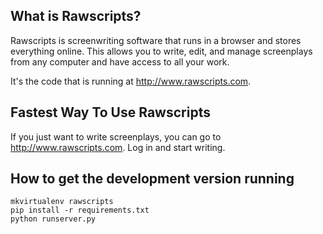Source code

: ## What is Rawscripts?

Rawscripts is screenwriting software that runs in a browser and stores
everything online. This allows you to write, edit, and manage
screenplays from any computer and have access to all your work.

It's the code that is running at <http://www.rawscripts.com>.


## Fastest Way To Use Rawscripts

If you just want to write screenplays, you can go to
<http://www.rawscripts.com>. Log in and start writing.


## How to get the development version running
```
mkvirtualenv rawscripts
pip install -r requirements.txt
python runserver.py
```
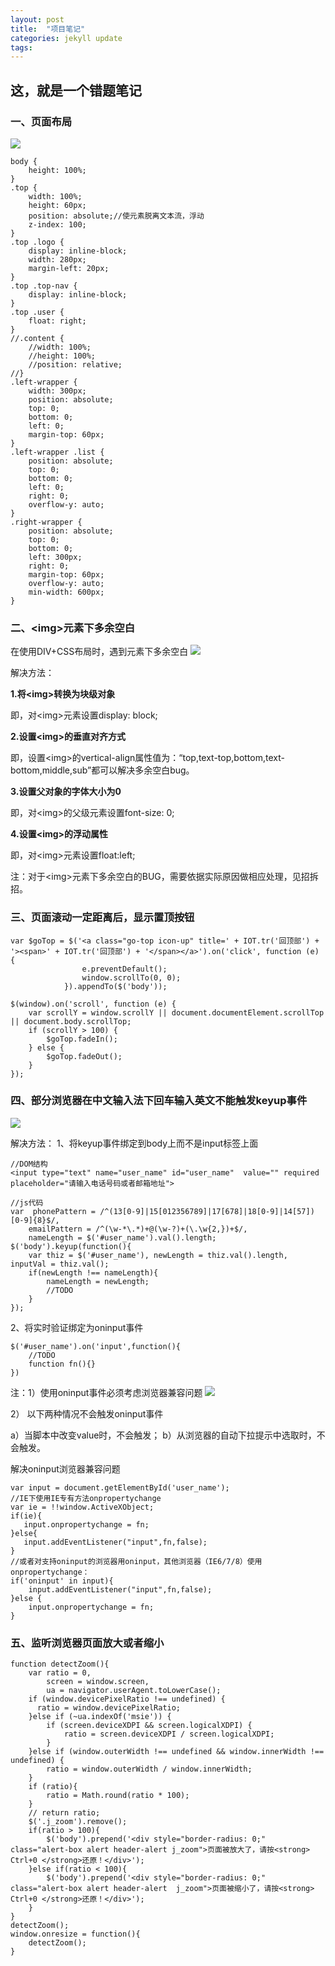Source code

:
 ```yaml
---
layout: post
title:  "项目笔记"
categories: jekyll update
tags:
---
```

## 这，就是一个错题笔记

### 一、页面布局
![](/img/notes/layout.jpg)

    body {
        height: 100%;
    }
    .top {
        width: 100%;
        height: 60px;
        position: absolute;//使元素脱离文本流，浮动
        z-index: 100;
    }
    .top .logo {
        display: inline-block;
        width: 280px;
        margin-left: 20px;
    }
    .top .top-nav {
        display: inline-block;
    }
    .top .user {
        float: right;
    }
    //.content {
        //width: 100%;
        //height: 100%;
        //position: relative;
    //}
    .left-wrapper {
        width: 300px;
        position: absolute;
        top: 0;
        bottom: 0;
        left: 0;
        margin-top: 60px;
    }
    .left-wrapper .list {
        position: absolute;
        top: 0;
        bottom: 0;
        left: 0;
        right: 0;
        overflow-y: auto;
    }
    .right-wrapper {
        position: absolute;
        top: 0;
        bottom: 0;
        left: 300px;
        right: 0;
        margin-top: 60px;
        overflow-y: auto;
        min-width: 600px;
    }

### 二、\<img\>元素下多余空白
在使用DIV+CSS布局时，遇到<img>元素下多余空白
![](/img/notes/img.jpg)

解决方法：

**1.将\<img\>转换为块级对象**

即，对\<img\>元素设置display: block;

**2.设置\<img\>的垂直对齐方式**

即，设置\<img\>的vertical-align属性值为：“top,text-top,bottom,text-bottom,middle,sub”都可以解决多余空白bug。

**3.设置父对象的字体大小为0**

即，对\<img\>的父级元素设置font-size: 0;

**4.设置\<img\>的浮动属性**

即，对\<img\>元素设置float:left;

注：对于\<img\>元素下多余空白的BUG，需要依据实际原因做相应处理，见招拆招。

### 三、页面滚动一定距离后，显示置顶按钮
    var $goTop = $('<a class="go-top icon-up" title=' + IOT.tr('回顶部') + '><span>' + IOT.tr('回顶部') + '</span></a>').on('click', function (e) {
                    e.preventDefault();
                    window.scrollTo(0, 0);
                }).appendTo($('body'));

    $(window).on('scroll', function (e) {
        var scrollY = window.scrollY || document.documentElement.scrollTop || document.body.scrollTop;
        if (scrollY > 100) {
            $goTop.fadeIn();
        } else {
            $goTop.fadeOut();
        }
    });

### 四、部分浏览器在中文输入法下回车输入英文不能触发keyup事件
![](/img/notes/keyup.png)

解决方法：
1、将keyup事件绑定到body上而不是input标签上面

    //DOM结构
    <input type="text" name="user_name" id="user_name"  value="" required placeholder="请输入电话号码或者邮箱地址">

    //js代码
    var  phonePattern = /^(13[0-9]|15[012356789]|17[678]|18[0-9]|14[57])[0-9]{8}$/,
        emailPattern = /^(\w-*\.*)+@(\w-?)+(\.\w{2,})+$/,
        nameLength = $('#user_name').val().length;
    $('body').keyup(function(){
        var thiz = $('#user_name'), newLength = thiz.val().length, inputVal = thiz.val();
        if(newLength !== nameLength){
            nameLength = newLength;
            //TODO
        }
    });

2、将实时验证绑定为oninput事件

    $('#user_name').on('input',function(){
        //TODO
        function fn(){}
    })

注：1）使用oninput事件必须考虑浏览器兼容问题
![](/img/notes/oninput.png)

2） 以下两种情况不会触发oninput事件

   a）当脚本中改变value时，不会触发；
   b）从浏览器的自动下拉提示中选取时，不会触发。

   解决oninput浏览器兼容问题

    var input = document.getElementById('user_name');
    //IE下使用IE专有方法onpropertychange
    var ie = !!window.ActiveXObject;
    if(ie){
       input.onpropertychange = fn;
    }else{
       input.addEventListener("input",fn,false);
    }
    //或者对支持oninput的浏览器用oninput，其他浏览器（IE6/7/8）使用onpropertychange：
    if('oninput' in input){
        input.addEventListener("input",fn,false);
    }else {
        input.onpropertychange = fn;
    }

### 五、监听浏览器页面放大或者缩小

    function detectZoom(){ 
        var ratio = 0,
            screen = window.screen,
            ua = navigator.userAgent.toLowerCase();
        if (window.devicePixelRatio !== undefined) {
          ratio = window.devicePixelRatio;
        }else if (~ua.indexOf('msie')) {  
            if (screen.deviceXDPI && screen.logicalXDPI) {
                ratio = screen.deviceXDPI / screen.logicalXDPI;
            }
        }else if (window.outerWidth !== undefined && window.innerWidth !== undefined) {
            ratio = window.outerWidth / window.innerWidth;
        }
        if (ratio){
            ratio = Math.round(ratio * 100);
        }
        // return ratio;
        $('.j_zoom').remove();
        if(ratio > 100){
            $('body').prepend('<div style="border-radius: 0;" class="alert-box alert header-alert j_zoom">页面被放大了，请按<strong> Ctrl+0 </strong>还原！</div>');
        }else if(ratio < 100){
            $('body').prepend('<div style="border-radius: 0;" class="alert-box alert header-alert  j_zoom">页面被缩小了，请按<strong> Ctrl+0 </strong>还原！</div>');
        }
    }
    detectZoom();
    window.onresize = function(){
        detectZoom();
    }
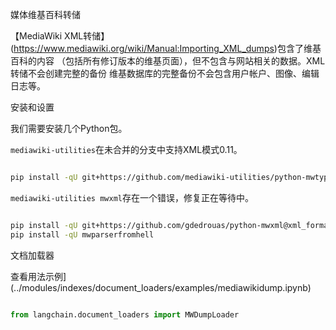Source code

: 媒体维基百科转储


【MediaWiki XML转储】(https://www.mediawiki.org/wiki/Manual:Importing_XML_dumps)包含了维基百科的内容
（包括所有修订版本的维基页面），但不包含与网站相关的数据。XML转储不会创建完整的备份
维基数据库的完整备份不会包含用户帐户、图像、编辑日志等。




安装和设置


我们需要安装几个Python包。


`mediawiki-utilities`在未合并的分支中支持XML模式0.11。
```bash

pip install -qU git+https://github.com/mediawiki-utilities/python-mwtypes@updates_schema_0.11
```



`mediawiki-utilities mwxml`存在一个错误，修复正在等待中。


```bash

pip install -qU git+https://github.com/gdedrouas/python-mwxml@xml_format_0.11
pip install -qU mwparserfromhell
```



文档加载器


查看用法示例](../modules/indexes/document_loaders/examples/mediawikidump.ipynb)




```python

from langchain.document_loaders import MWDumpLoader

```

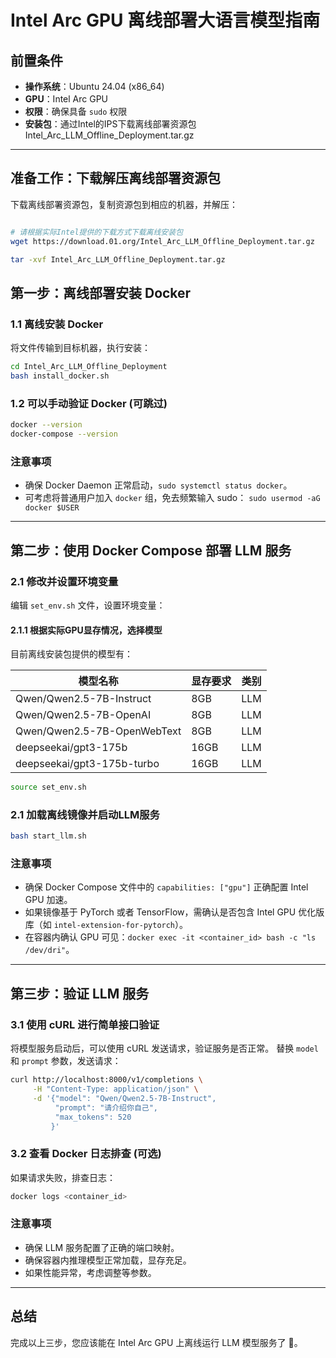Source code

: # Intel Arc GPU 离线部署大语言模型指南

## 前置条件

- **操作系统**：Ubuntu 24.04 (x86_64)
- **GPU**：Intel Arc GPU
- **权限**：确保具备 `sudo` 权限
- **安装包**：通过Intel的IPS下载离线部署资源包 Intel_Arc_LLM_Offline_Deployment.tar.gz

---

## **准备工作：下载解压离线部署资源包**

下载离线部署资源包，复制资源包到相应的机器，并解压：

```bash

# 请根据实际Intel提供的下载方式下载离线安装包
wget https://download.01.org/Intel_Arc_LLM_Offline_Deployment.tar.gz 

tar -xvf Intel_Arc_LLM_Offline_Deployment.tar.gz
```

## **第一步：离线部署安装 Docker**

### 1.1 离线安装 Docker

将文件传输到目标机器，执行安装：

```bash
cd Intel_Arc_LLM_Offline_Deployment
bash install_docker.sh
```

### 1.2 可以手动验证 Docker (可跳过)

```bash
docker --version
docker-compose --version
```

### **注意事项**

- 确保 Docker Daemon 正常启动，`sudo systemctl status docker`。
- 可考虑将普通用户加入 `docker` 组，免去频繁输入 sudo： `sudo usermod -aG docker $USER`

---

## **第二步：使用 Docker Compose 部署 LLM 服务**

### 2.1 修改并设置环境变量

编辑 `set_env.sh` 文件，设置环境变量：

#### 2.1.1 根据实际GPU显存情况，选择模型

目前离线安装包提供的模型有：

| 模型名称                        | 显存要求 | 类别  |
|-----------------------------|------|-----|
| Qwen/Qwen2.5-7B-Instruct    | 8GB  | LLM |
| Qwen/Qwen2.5-7B-OpenAI      | 8GB  | LLM |
| Qwen/Qwen2.5-7B-OpenWebText | 8GB  | LLM |
| deepseekai/gpt3-175b        | 16GB | LLM |
| deepseekai/gpt3-175b-turbo  | 16GB | LLM |

```bash
source set_env.sh
```

### 2.1 加载离线镜像并启动LLM服务

```bash
bash start_llm.sh
```

### **注意事项**

- 确保 Docker Compose 文件中的 `capabilities: ["gpu"]` 正确配置 Intel GPU 加速。
- 如果镜像基于 PyTorch 或者 TensorFlow，需确认是否包含 Intel GPU 优化版库（如 `intel-extension-for-pytorch`）。
- 在容器内确认 GPU 可见：`docker exec -it <container_id> bash -c "ls /dev/dri"`。

---

## **第三步：验证 LLM 服务**

### 3.1 使用 cURL 进行简单接口验证

将模型服务启动后，可以使用 cURL 发送请求，验证服务是否正常。
替换 `model` 和 `prompt` 参数，发送请求：

```bash
curl http://localhost:8000/v1/completions \
     -H "Content-Type: application/json" \
     -d '{"model": "Qwen/Qwen2.5-7B-Instruct",
          "prompt": "请介绍你自己",
          "max_tokens": 520
         }'
```

### 3.2 查看 Docker 日志排查 (可选)

如果请求失败，排查日志：

```bash
docker logs <container_id>
```

### **注意事项**

- 确保 LLM 服务配置了正确的端口映射。
- 确保容器内推理模型正常加载，显存充足。
- 如果性能异常，考虑调整等参数。

---

## **总结**

完成以上三步，您应该能在 Intel Arc GPU 上离线运行 LLM 模型服务了 🎉。



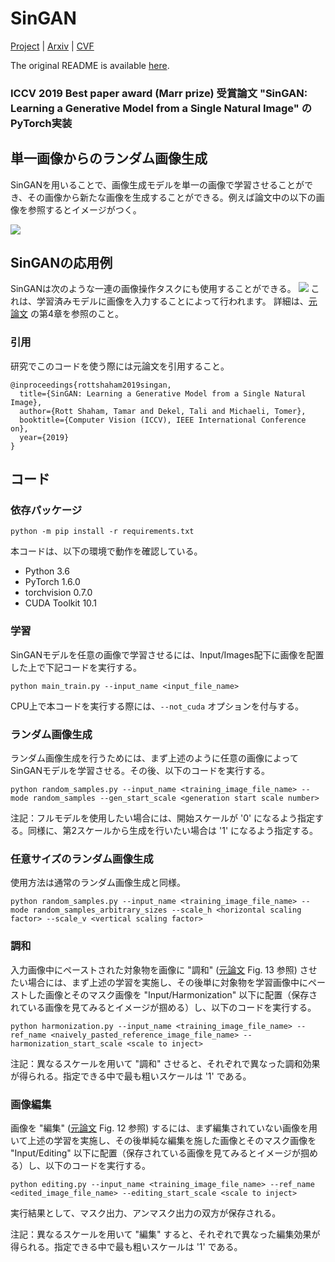 # SinGAN

[Project](https://tamarott.github.io/SinGAN.htm) | [Arxiv](https://arxiv.org/pdf/1905.01164.pdf) | [CVF](http://openaccess.thecvf.com/content_ICCV_2019/papers/Shaham_SinGAN_Learning_a_Generative_Model_From_a_Single_Natural_Image_ICCV_2019_paper.pdf) 

The original README is available [here](README_ORIGINAL.md).
### ICCV 2019 Best paper award (Marr prize) 受賞論文 "SinGAN: Learning a Generative Model from a Single Natural Image" のPyTorch実装


## 単一画像からのランダム画像生成
SinGANを用いることで、画像生成モデルを単一の画像で学習させることができ、その画像から新たな画像を生成することができる。例えば論文中の以下の画像を参照するとイメージがつく。

![](imgs/teaser.PNG)


## SinGANの応用例
SinGANは次のような一連の画像操作タスクにも使用することができる。
 ![](imgs/manipulation.PNG)
これは、学習済みモデルに画像を入力することによって行われます。
詳細は、[元論文](https://arxiv.org/pdf/1905.01164.pdf) の第4章を参照のこと。

### 引用
研究でこのコードを使う際には元論文を引用すること。

```
@inproceedings{rottshaham2019singan,
  title={SinGAN: Learning a Generative Model from a Single Natural Image},
  author={Rott Shaham, Tamar and Dekel, Tali and Michaeli, Tomer},
  booktitle={Computer Vision (ICCV), IEEE International Conference on},
  year={2019}
}
```

## コード

### 依存パッケージ

```
python -m pip install -r requirements.txt
```

本コードは、以下の環境で動作を確認している。
* Python 3.6
* PyTorch 1.6.0
* torchvision 0.7.0
* CUDA Toolkit 10.1

###  学習
SinGANモデルを任意の画像で学習させるには、Input/Images配下に画像を配置した上で下記コードを実行する。

```
python main_train.py --input_name <input_file_name>
```

CPU上で本コードを実行する際には、`--not_cuda` オプションを付与する。

###  ランダム画像生成
ランダム画像生成を行うためには、まず上述のように任意の画像によってSinGANモデルを学習させる。その後、以下のコードを実行する。

```
python random_samples.py --input_name <training_image_file_name> --mode random_samples --gen_start_scale <generation start scale number>
```

注記：フルモデルを使用したい場合には、開始スケールが '0' になるよう指定する。同様に、第2スケールから生成を行いたい場合は '1' になるよう指定する。

###  任意サイズのランダム画像生成
使用方法は通常のランダム画像生成と同様。

```
python random_samples.py --input_name <training_image_file_name> --mode random_samples_arbitrary_sizes --scale_h <horizontal scaling factor> --scale_v <vertical scaling factor>
```

###  調和

入力画像中にペーストされた対象物を画像に "調和" ([元論文](https://arxiv.org/pdf/1905.01164.pdf) Fig. 13 参照) させたい場合には、まず上述の学習を実施し、その後単に対象物を学習画像中にペーストした画像とそのマスク画像を "Input/Harmonization" 以下に配置（保存されている画像を見てみるとイメージが掴める）し、以下のコードを実行する。

```
python harmonization.py --input_name <training_image_file_name> --ref_name <naively_pasted_reference_image_file_name> --harmonization_start_scale <scale to inject>

```

注記：異なるスケールを用いて "調和" させると、それぞれで異なった調和効果が得られる。指定できる中で最も粗いスケールは '1' である。

###  画像編集

画像を "編集" ([元論文](https://arxiv.org/pdf/1905.01164.pdf) Fig. 12 参照) するには、まず編集されていない画像を用いて上述の学習を実施し、その後単純な編集を施した画像とそのマスク画像を "Input/Editing" 以下に配置（保存されている画像を見てみるとイメージが掴める）し、以下のコードを実行する。

```
python editing.py --input_name <training_image_file_name> --ref_name <edited_image_file_name> --editing_start_scale <scale to inject>

```
実行結果として、マスク出力、アンマスク出力の双方が保存される。

注記：異なるスケールを用いて "編集" すると、それぞれで異なった編集効果が得られる。指定できる中で最も粗いスケールは '1' である。


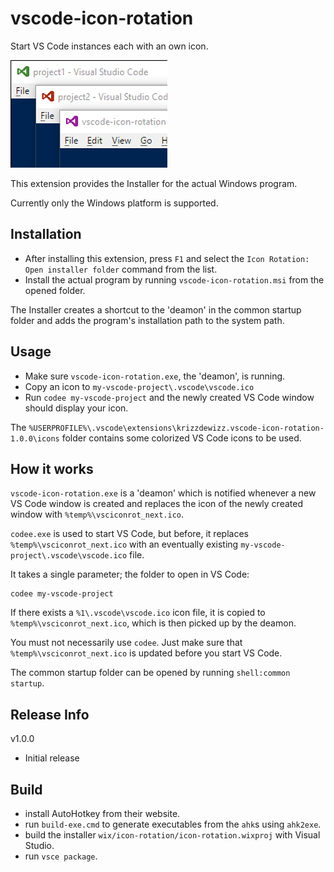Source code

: # vscode-icon-rotation
Start VS Code instances each with an own icon.

![VS Code each with an own icon](doc/logo.png)

This extension provides the Installer for the actual Windows program.

Currently only the Windows platform is supported.

## Installation
- After installing this extension, press `F1` and select the `Icon Rotation: Open installer folder` command from the list.
- Install the actual program by running `vscode-icon-rotation.msi` from the opened folder.

The Installer creates a shortcut to the 'deamon' in the common startup folder and adds the program's installation path to the system path.

## Usage
* Make sure `vscode-icon-rotation.exe`, the 'deamon', is running.
* Copy an icon to `my-vscode-project\.vscode\vscode.ico`
* Run `codee my-vscode-project` and the newly created VS Code window should display your icon.

The `%USERPROFILE%\.vscode\extensions\krizzdewizz.vscode-icon-rotation-1.0.0\icons` folder contains some colorized VS Code icons to be used.

## How it works
`vscode-icon-rotation.exe` is a 'deamon' which is notified whenever a new VS Code window is created and replaces the icon of the newly created window with `%temp%\vsciconrot_next.ico`.

`codee.exe` is used to start VS Code, but before, it replaces `%temp%\vsciconrot_next.ico` with an eventually existing `my-vscode-project\.vscode\vscode.ico` file.

It takes a single parameter; the folder to open in VS Code:

```
codee my-vscode-project
```

If there exists a `%1\.vscode\vscode.ico` icon file, it is copied to `%temp%\vsciconrot_next.ico`, which is then picked up by the deamon.

You must not necessarily use `codee`. Just make sure that `%temp%\vsciconrot_next.ico` is updated before you start VS Code.

The common startup folder can be opened by running `shell:common startup`.

## Release Info

v1.0.0
- Initial release

## Build

- install AutoHotkey from their website.
- run `build-exe.cmd` to generate executables from the `ahk`s using `ahk2exe`.
- build the installer `wix/icon-rotation/icon-rotation.wixproj` with Visual Studio.
- run `vsce package`.
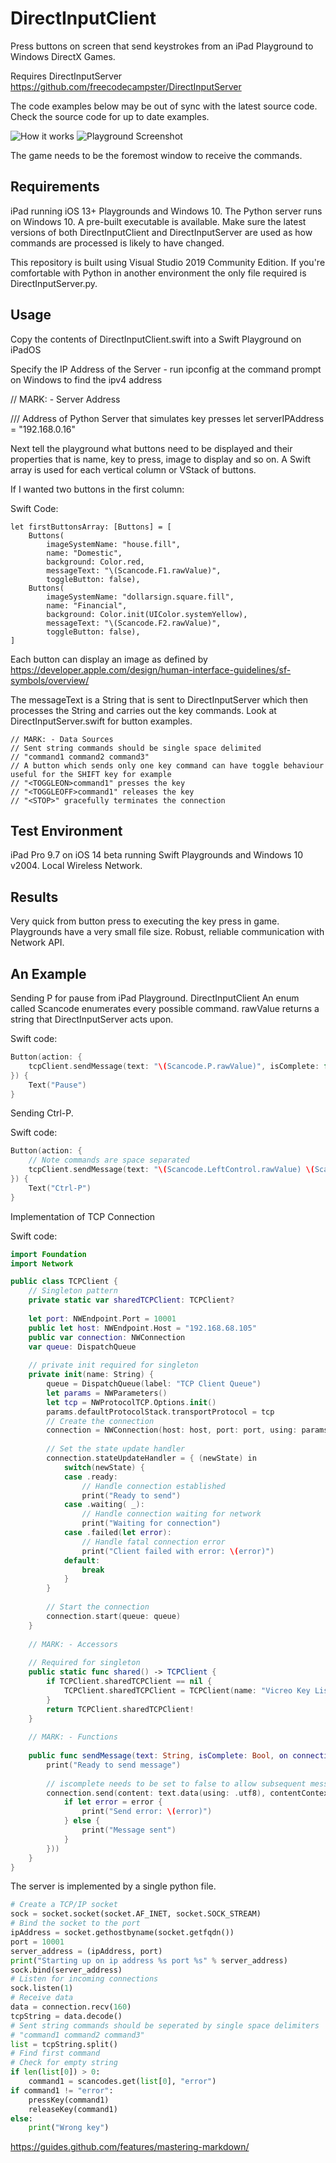 # DirectInputClient
 Press buttons on screen that send keystrokes from an iPad Playground to Windows DirectX Games.
 
 Requires DirectInputServer https://github.com/freecodecampster/DirectInputServer
 
 The code examples below may be out of sync with the latest source code. Check the source code for up to date examples.
 
 ![How it works](https://github.com/freecodecampster/DirectInputServer/blob/master/images/DI.jpeg)
 ![Playground Screenshot](https://github.com/freecodecampster/DirectInputServer/blob/master/images/iPadOS.jpg)
 
 The game needs to be the foremost window to receive the commands.

## Requirements

iPad running iOS 13+ Playgrounds and Windows 10. The Python server runs on Windows 10. A pre-built executable is available. Make sure the latest versions of both DirectInputClient and DirectInputServer are used as how commands are processed is likely to have changed.

This repository is built using Visual Studio 2019 Community Edition. If you're comfortable with Python in another environment the only file required is DirectInputServer.py.

## Usage

Copy the contents of DirectInputClient.swift into a Swift Playground on iPadOS

Specify the IP Address of the Server - run ipconfig at the command prompt on Windows to find the ipv4 address

// MARK: - Server Address

/// Address of Python Server that simulates key presses
let serverIPAddress = "192.168.0.16"

Next tell the playground what buttons need to be displayed and their properties that is name, key to press, image to display and so on. A Swift array is used for each vertical column or VStack of buttons.

If I wanted two buttons in the first column:

Swift Code:

```
let firstButtonsArray: [Buttons] = [
    Buttons(
        imageSystemName: "house.fill", 
        name: "Domestic", 
        background: Color.red, 
        messageText: "\(Scancode.F1.rawValue)", 
        toggleButton: false),
    Buttons(
        imageSystemName: "dollarsign.square.fill", 
        name: "Financial", 
        background: Color.init(UIColor.systemYellow), 
        messageText: "\(Scancode.F2.rawValue)", 
        toggleButton: false),
]
```
Each button can display an image as defined by https://developer.apple.com/design/human-interface-guidelines/sf-symbols/overview/

The messageText is a String that is sent to DirectInputServer which then processes the String and carries out the key commands. Look at DirectInputServer.swift for button examples.

```
// MARK: - Data Sources
// Sent string commands should be single space delimited
// "command1 command2 command3"
// A button which sends only one key command can have toggle behaviour useful for the SHIFT key for example
// "<TOGGLEON>command1" presses the key
// "<TOGGLEOFF>command1" releases the key
// "<STOP>" gracefully terminates the connection
```

## Test Environment
iPad Pro 9.7 on iOS 14 beta running Swift Playgrounds and Windows 10 v2004.
Local Wireless Network.

## Results 
Very quick from button press to executing the key press in game. Playgrounds have a very small file size. Robust, reliable communication with Network API.
 
## An Example

Sending P for pause from iPad Playground. 
DirectInputClient
An enum called Scancode enumerates every possible command. rawValue returns a string that DirectInputServer acts upon.

Swift code:

```swift
Button(action: {
    tcpClient.sendMessage(text: "\(Scancode.P.rawValue)", isComplete: false, on: tcpClient.connection)
}) {
    Text("Pause")
}
```
Sending Ctrl-P.

Swift code:

```swift
Button(action: {
    // Note commands are space separated
    tcpClient.sendMessage(text: "\(Scancode.LeftControl.rawValue) \(Scancode.P.rawValue)", isComplete: false, on: tcpClient.connection)
}) {
    Text("Ctrl-P")
}
```
Implementation of TCP Connection

Swift code:
```swift
import Foundation
import Network

public class TCPClient {
    // Singleton pattern
    private static var sharedTCPClient: TCPClient?
    
    let port: NWEndpoint.Port = 10001
    public let host: NWEndpoint.Host = "192.168.68.105"
    public var connection: NWConnection
    var queue: DispatchQueue
    
    // private init required for singleton
    private init(name: String) {
        queue = DispatchQueue(label: "TCP Client Queue")
        let params = NWParameters()
        let tcp = NWProtocolTCP.Options.init()
        params.defaultProtocolStack.transportProtocol = tcp
        // Create the connection
        connection = NWConnection(host: host, port: port, using: params)
        
        // Set the state update handler
        connection.stateUpdateHandler = { (newState) in 
            switch(newState) {
            case .ready:
                // Handle connection established
                print("Ready to send")
            case .waiting( _):
                // Handle connection waiting for network
                print("Waiting for connection")
            case .failed(let error):
                // Handle fatal connection error
                print("Client failed with error: \(error)")
            default:
                break
            }
        }
        
        // Start the connection
        connection.start(queue: queue)
    }
    
    // MARK: - Accessors
    
    // Required for singleton
    public static func shared() -> TCPClient {
        if TCPClient.sharedTCPClient == nil {
            TCPClient.sharedTCPClient = TCPClient(name: "Vicreo Key Listener")
        }
        return TCPClient.sharedTCPClient!
    }
    
    // MARK: - Functions
    
    public func sendMessage(text: String, isComplete: Bool, on connection: NWConnection) {
        print("Ready to send message")
        
        // iscomplete needs to be set to false to allow subsequent messages. Only send iscomplete: true after the final message to close the connection.
        connection.send(content: text.data(using: .utf8), contentContext: NWConnection.ContentContext.finalMessage, isComplete: isComplete, completion: NWConnection.SendCompletion.contentProcessed({ (error) in
            if let error = error {
                print("Send error: \(error)")
            } else {
                print("Message sent")
            }
        }))
    }
}
```

The server is implemented by a single python file.

```python
# Create a TCP/IP socket
sock = socket.socket(socket.AF_INET, socket.SOCK_STREAM)
# Bind the socket to the port
ipAddress = socket.gethostbyname(socket.getfqdn())
port = 10001
server_address = (ipAddress, port)
print("Starting up on ip address %s port %s" % server_address)
sock.bind(server_address)
# Listen for incoming connections
sock.listen(1)
# Receive data
data = connection.recv(160)
tcpString = data.decode()
# Sent string commands should be seperated by single space delimiters
# "command1 command2 command3"
list = tcpString.split()
# Find first command
# Check for empty string
if len(list[0]) > 0:
    command1 = scancodes.get(list[0], "error")
if command1 != "error":
    pressKey(command1)
    releaseKey(command1)
else:
    print("Wrong key")
```


https://guides.github.com/features/mastering-markdown/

----

WHAT TO DO: Look at the records above. Copy every line where the string "sendMessage" occurs.

ANSWER TO THE EXERCISE:
    tcpClient.sendMessage(text: "\(Scancode.P.rawValue)", isComplete: false, on: tcpClient.connection)
    tcpClient.sendMessage(text: "\(Scancode.LeftControl.rawValue) \(Scancode.P.rawValue)", isComplete: false, on: tcpClient.connection)
    public func sendMessage(text: String, isComplete: Bool, on connection: NWConnection) {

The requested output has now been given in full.